While most medical marijuana-related businesses in the state are now holding off on major planned expenses, many are still moving forward at least with planning. On Tuesday, the Mississippi Medical Marijuana Association hosted a workshop on how to use sales software inside dispensaries. Newburger said 90 people attended.
One of them was Cindy Ayers-Elliott, who owns and operates Foot Print Farms in west Jackson. The urban farmer’s experience lies in fruit and vegetables and ensuring fresh produce is available to her community’s food deserts.
She said she has already spent $70,000 as she researched and prepared for the cannabis program. Her research isn’t just for her own benefit, but because she wants to be able to share what she learns with smaller farmers and farmers of color. She sees the program as a way to create new wealth in the state with marijuana as a cash crop.
“It’s a clear pathway as an economic engine to help create entrepreneurs, more business owners, more opportunities for a new caliber of training for our workforce, so we can have a livable wage in this state,” she said. “Something is wrong with the jobs we have here and we continue to repress opportunities.”
Merritt used to work for an agricultural company that specializes in building cannabis grow rooms before he joined Southern Sky Brands, a Mississippi company that hopes to grow and distribute medical marijuana.
He estimates he’s had his hands in the construction of about 150 marijuana growing facilities across the country. But all the planned construction for his own 70,000-square-foot facility in Canton is on pause. The construction workers who were hauling dirt have been put on hiatus.
Marcy Croft, an attorney and founder of the Mississippi Cannabis Trade Association, said there are tens of millions of dollars now held up in businesses that were rearing to support the industry from construction and real estate to testing centers, waste disposal and transportation.
“All of that promise, all of that passion, all of that money, all of that drive and all the jobs for the Supreme Court to pull the plug — it’s just devastating,” Croft said.

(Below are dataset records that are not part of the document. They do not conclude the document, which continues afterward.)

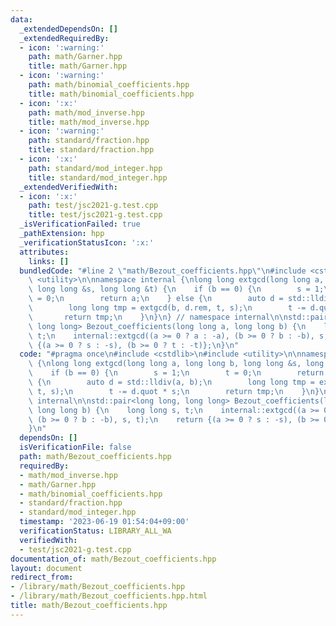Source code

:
 ```yaml
---
data:
  _extendedDependsOn: []
  _extendedRequiredBy:
  - icon: ':warning:'
    path: math/Garner.hpp
    title: math/Garner.hpp
  - icon: ':warning:'
    path: math/binomial_coefficients.hpp
    title: math/binomial_coefficients.hpp
  - icon: ':x:'
    path: math/mod_inverse.hpp
    title: math/mod_inverse.hpp
  - icon: ':warning:'
    path: standard/fraction.hpp
    title: standard/fraction.hpp
  - icon: ':x:'
    path: standard/mod_integer.hpp
    title: standard/mod_integer.hpp
  _extendedVerifiedWith:
  - icon: ':x:'
    path: test/jsc2021-g.test.cpp
    title: test/jsc2021-g.test.cpp
  _isVerificationFailed: true
  _pathExtension: hpp
  _verificationStatusIcon: ':x:'
  attributes:
    links: []
  bundledCode: "#line 2 \"math/Bezout_coefficients.hpp\"\n#include <cstdlib>\n#include\
    \ <utility>\n\nnamespace internal {\nlong long extgcd(long long a, long long b,\
    \ long long &s, long long &t) {\n    if (b == 0) {\n        s = 1;\n        t\
    \ = 0;\n        return a;\n    } else {\n        auto d = std::lldiv(a, b);\n\
    \        long long tmp = extgcd(b, d.rem, t, s);\n        t -= d.quot * s;\n \
    \       return tmp;\n    }\n}\n} // namespace internal\n\nstd::pair<long long,\
    \ long long> Bezout_coefficients(long long a, long long b) {\n    long long s,\
    \ t;\n    internal::extgcd((a >= 0 ? a : -a), (b >= 0 ? b : -b), s, t);\n    return\
    \ {(a >= 0 ? s : -s), (b >= 0 ? t : -t)};\n}\n"
  code: "#pragma once\n#include <cstdlib>\n#include <utility>\n\nnamespace internal\
    \ {\nlong long extgcd(long long a, long long b, long long &s, long long &t) {\n\
    \    if (b == 0) {\n        s = 1;\n        t = 0;\n        return a;\n    } else\
    \ {\n        auto d = std::lldiv(a, b);\n        long long tmp = extgcd(b, d.rem,\
    \ t, s);\n        t -= d.quot * s;\n        return tmp;\n    }\n}\n} // namespace\
    \ internal\n\nstd::pair<long long, long long> Bezout_coefficients(long long a,\
    \ long long b) {\n    long long s, t;\n    internal::extgcd((a >= 0 ? a : -a),\
    \ (b >= 0 ? b : -b), s, t);\n    return {(a >= 0 ? s : -s), (b >= 0 ? t : -t)};\n\
    }\n"
  dependsOn: []
  isVerificationFile: false
  path: math/Bezout_coefficients.hpp
  requiredBy:
  - math/mod_inverse.hpp
  - math/Garner.hpp
  - math/binomial_coefficients.hpp
  - standard/fraction.hpp
  - standard/mod_integer.hpp
  timestamp: '2023-06-19 01:54:04+09:00'
  verificationStatus: LIBRARY_ALL_WA
  verifiedWith:
  - test/jsc2021-g.test.cpp
documentation_of: math/Bezout_coefficients.hpp
layout: document
redirect_from:
- /library/math/Bezout_coefficients.hpp
- /library/math/Bezout_coefficients.hpp.html
title: math/Bezout_coefficients.hpp
---
```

GrowGeneration announced it leased a 40,000-square-foot warehouse in Jackson in April. The company’s leadership said at that time it hoped Mississippi could be the gateway for medical marijuana in the South.
The company’s president Michael Salaman now estimates the medical marijuana market in Mississippi won’t be live until 2022. GrowGeneration won’t make any further investments in the state until that market “becomes reality,” Salaman said in a statement. He also said he hopes his company is able “bring jobs and services” as it planned.
Whitwell, who hopes to help run up to four labs in the state, said his facilities would attract scientists, technicians and workers with doctorate degrees. These are high-paying jobs — the kind that could attract, or keep, young professionals in Mississippi. Each lab would hire up to 20 workers.
Croft, the trade association founder, said retail and grow operations have discussed starting wages of entry-level jobs of $15 per hour, more than double the federally mandated minimum wage.
Jackson farmer Ayers-Elliott’s preparation plans for the medical marijuana program have shifted. Now her focus is on organizing and educating voters on the Supreme Court’s decision to recall the ballot initiative process.
“This is not just about growing marijuana,” she said. “It’s silencing the people’s voices.”